* _TASK PROMPT_
Check each line of the entries below for the word "these", and copy the lines that have it.

┏━━

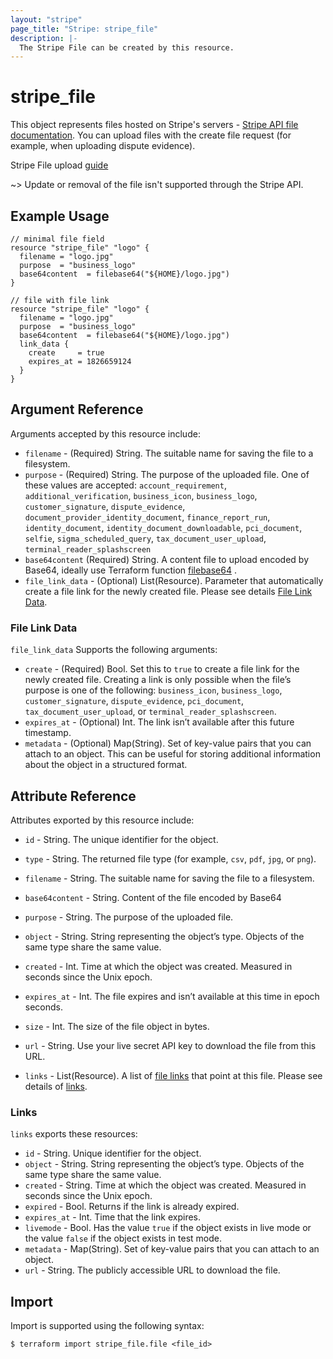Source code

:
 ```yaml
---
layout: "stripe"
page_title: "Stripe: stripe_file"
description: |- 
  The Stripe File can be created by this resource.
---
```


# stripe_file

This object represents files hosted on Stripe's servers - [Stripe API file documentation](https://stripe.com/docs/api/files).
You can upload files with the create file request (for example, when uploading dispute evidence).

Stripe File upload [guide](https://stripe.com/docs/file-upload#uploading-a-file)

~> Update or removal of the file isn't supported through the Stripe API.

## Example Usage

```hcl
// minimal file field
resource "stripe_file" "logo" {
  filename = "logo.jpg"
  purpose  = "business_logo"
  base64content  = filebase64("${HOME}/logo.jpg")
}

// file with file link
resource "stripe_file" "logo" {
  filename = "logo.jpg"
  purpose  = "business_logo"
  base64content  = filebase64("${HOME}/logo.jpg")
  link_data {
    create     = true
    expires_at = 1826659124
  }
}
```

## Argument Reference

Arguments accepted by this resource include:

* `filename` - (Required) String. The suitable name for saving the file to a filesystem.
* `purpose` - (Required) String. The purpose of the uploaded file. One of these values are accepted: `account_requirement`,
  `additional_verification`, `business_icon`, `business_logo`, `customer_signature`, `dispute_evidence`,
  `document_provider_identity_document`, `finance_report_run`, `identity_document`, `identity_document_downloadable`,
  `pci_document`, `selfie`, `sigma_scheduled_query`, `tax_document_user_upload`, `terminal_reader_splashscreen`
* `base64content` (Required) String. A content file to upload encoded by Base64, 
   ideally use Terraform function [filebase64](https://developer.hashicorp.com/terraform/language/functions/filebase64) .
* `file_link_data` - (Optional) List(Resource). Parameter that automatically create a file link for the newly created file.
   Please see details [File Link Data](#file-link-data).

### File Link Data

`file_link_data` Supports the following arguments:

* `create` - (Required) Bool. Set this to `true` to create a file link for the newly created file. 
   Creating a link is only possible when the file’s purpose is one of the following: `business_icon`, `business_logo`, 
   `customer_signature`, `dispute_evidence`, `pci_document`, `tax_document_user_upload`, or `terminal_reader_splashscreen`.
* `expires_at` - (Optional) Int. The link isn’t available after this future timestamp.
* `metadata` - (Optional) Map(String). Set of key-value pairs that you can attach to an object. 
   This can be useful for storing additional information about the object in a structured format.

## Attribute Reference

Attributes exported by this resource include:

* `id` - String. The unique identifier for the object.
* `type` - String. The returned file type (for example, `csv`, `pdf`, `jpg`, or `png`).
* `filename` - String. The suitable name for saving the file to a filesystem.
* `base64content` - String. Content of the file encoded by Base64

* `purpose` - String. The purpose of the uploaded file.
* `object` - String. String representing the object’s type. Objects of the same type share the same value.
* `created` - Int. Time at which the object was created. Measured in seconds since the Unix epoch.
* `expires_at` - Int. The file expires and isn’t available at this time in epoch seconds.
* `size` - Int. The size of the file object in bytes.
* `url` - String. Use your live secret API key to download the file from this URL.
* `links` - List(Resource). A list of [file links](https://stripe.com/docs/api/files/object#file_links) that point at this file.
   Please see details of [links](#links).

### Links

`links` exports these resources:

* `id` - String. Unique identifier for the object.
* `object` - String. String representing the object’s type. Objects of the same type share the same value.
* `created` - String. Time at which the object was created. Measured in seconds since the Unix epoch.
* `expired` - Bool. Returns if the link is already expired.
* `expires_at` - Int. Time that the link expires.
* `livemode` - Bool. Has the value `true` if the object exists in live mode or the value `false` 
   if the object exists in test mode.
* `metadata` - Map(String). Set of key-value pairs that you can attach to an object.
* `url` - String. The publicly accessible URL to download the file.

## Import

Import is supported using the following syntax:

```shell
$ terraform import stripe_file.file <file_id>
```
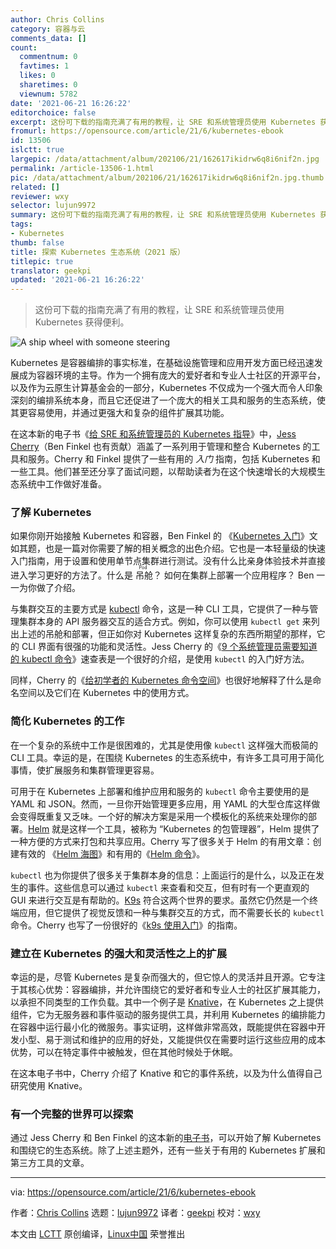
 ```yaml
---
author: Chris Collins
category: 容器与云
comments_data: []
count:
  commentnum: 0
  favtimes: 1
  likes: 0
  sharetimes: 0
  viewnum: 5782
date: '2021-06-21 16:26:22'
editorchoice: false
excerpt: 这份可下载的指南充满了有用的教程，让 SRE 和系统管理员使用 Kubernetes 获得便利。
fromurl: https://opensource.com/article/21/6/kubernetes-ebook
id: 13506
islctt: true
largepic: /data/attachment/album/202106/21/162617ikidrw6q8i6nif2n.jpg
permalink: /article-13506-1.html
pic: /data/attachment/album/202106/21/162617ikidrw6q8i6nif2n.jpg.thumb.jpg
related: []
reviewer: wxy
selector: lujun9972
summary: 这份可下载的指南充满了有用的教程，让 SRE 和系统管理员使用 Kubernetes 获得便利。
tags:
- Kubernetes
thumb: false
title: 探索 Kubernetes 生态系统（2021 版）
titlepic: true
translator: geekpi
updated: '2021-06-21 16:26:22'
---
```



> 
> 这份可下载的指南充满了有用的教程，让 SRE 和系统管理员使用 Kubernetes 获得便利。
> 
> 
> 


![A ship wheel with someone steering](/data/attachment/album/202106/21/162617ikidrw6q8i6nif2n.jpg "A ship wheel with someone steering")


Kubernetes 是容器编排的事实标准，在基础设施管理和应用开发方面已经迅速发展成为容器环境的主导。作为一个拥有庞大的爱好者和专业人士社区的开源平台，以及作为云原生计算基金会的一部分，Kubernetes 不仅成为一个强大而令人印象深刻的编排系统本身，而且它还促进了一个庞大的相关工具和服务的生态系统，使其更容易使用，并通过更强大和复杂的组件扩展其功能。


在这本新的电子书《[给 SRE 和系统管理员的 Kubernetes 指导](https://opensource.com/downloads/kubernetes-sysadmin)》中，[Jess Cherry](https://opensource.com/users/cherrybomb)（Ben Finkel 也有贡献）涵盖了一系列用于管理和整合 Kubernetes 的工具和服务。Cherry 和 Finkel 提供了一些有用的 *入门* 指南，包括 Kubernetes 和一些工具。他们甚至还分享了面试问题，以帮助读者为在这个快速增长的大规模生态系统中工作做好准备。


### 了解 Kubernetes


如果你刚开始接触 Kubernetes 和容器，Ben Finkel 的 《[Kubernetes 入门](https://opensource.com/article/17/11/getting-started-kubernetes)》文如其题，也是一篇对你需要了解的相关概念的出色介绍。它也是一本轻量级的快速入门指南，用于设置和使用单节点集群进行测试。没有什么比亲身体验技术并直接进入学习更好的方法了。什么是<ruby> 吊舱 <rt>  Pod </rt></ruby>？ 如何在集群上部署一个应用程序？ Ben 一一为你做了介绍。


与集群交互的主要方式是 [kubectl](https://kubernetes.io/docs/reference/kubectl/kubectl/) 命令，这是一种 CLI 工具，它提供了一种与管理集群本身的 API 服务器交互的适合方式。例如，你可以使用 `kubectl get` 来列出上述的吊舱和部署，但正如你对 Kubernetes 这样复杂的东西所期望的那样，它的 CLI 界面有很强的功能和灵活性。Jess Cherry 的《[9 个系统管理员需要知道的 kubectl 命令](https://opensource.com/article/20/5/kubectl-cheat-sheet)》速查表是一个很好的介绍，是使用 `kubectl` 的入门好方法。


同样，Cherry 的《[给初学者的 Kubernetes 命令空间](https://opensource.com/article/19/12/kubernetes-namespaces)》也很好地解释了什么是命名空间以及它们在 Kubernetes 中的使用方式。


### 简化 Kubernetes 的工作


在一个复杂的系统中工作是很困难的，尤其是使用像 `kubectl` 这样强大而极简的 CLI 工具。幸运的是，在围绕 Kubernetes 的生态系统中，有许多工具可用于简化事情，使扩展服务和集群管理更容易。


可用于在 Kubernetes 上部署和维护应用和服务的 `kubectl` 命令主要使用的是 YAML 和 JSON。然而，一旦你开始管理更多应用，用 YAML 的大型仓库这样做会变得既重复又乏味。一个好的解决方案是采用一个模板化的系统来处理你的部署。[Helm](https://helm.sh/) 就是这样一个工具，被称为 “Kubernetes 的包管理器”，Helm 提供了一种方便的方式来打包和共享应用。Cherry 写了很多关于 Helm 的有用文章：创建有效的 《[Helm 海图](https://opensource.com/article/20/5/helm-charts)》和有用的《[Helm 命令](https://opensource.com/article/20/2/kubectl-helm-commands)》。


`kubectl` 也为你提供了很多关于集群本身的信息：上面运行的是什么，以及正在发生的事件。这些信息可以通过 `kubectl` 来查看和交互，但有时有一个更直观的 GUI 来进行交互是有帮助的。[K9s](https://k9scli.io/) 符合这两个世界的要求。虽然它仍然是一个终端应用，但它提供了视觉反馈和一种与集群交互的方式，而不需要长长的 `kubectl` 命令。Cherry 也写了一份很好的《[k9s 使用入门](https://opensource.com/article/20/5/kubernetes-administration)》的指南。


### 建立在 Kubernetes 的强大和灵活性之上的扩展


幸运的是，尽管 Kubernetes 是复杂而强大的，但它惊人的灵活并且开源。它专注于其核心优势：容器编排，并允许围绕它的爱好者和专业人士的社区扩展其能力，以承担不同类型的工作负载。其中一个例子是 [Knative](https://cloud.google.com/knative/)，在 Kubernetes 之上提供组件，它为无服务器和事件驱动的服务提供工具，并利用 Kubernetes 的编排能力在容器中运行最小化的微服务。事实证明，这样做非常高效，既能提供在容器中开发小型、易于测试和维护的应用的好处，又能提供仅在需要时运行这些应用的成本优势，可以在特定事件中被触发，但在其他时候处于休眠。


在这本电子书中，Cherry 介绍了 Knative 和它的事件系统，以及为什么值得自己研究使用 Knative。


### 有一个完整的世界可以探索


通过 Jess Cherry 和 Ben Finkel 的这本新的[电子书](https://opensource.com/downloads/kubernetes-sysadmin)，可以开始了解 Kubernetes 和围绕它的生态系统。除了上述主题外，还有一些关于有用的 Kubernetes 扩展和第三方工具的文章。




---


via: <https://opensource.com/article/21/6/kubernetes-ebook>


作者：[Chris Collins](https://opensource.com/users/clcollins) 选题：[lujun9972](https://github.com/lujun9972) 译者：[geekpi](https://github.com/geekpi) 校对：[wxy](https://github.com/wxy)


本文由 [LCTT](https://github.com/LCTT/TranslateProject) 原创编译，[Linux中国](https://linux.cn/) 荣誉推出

┗━━

* _SOLUTION TO THIS EXERCISE_
* `purpose` - (Required) String. The purpose of the uploaded file. One of these values are accepted: `account_requirement`,
`links` exports these resources:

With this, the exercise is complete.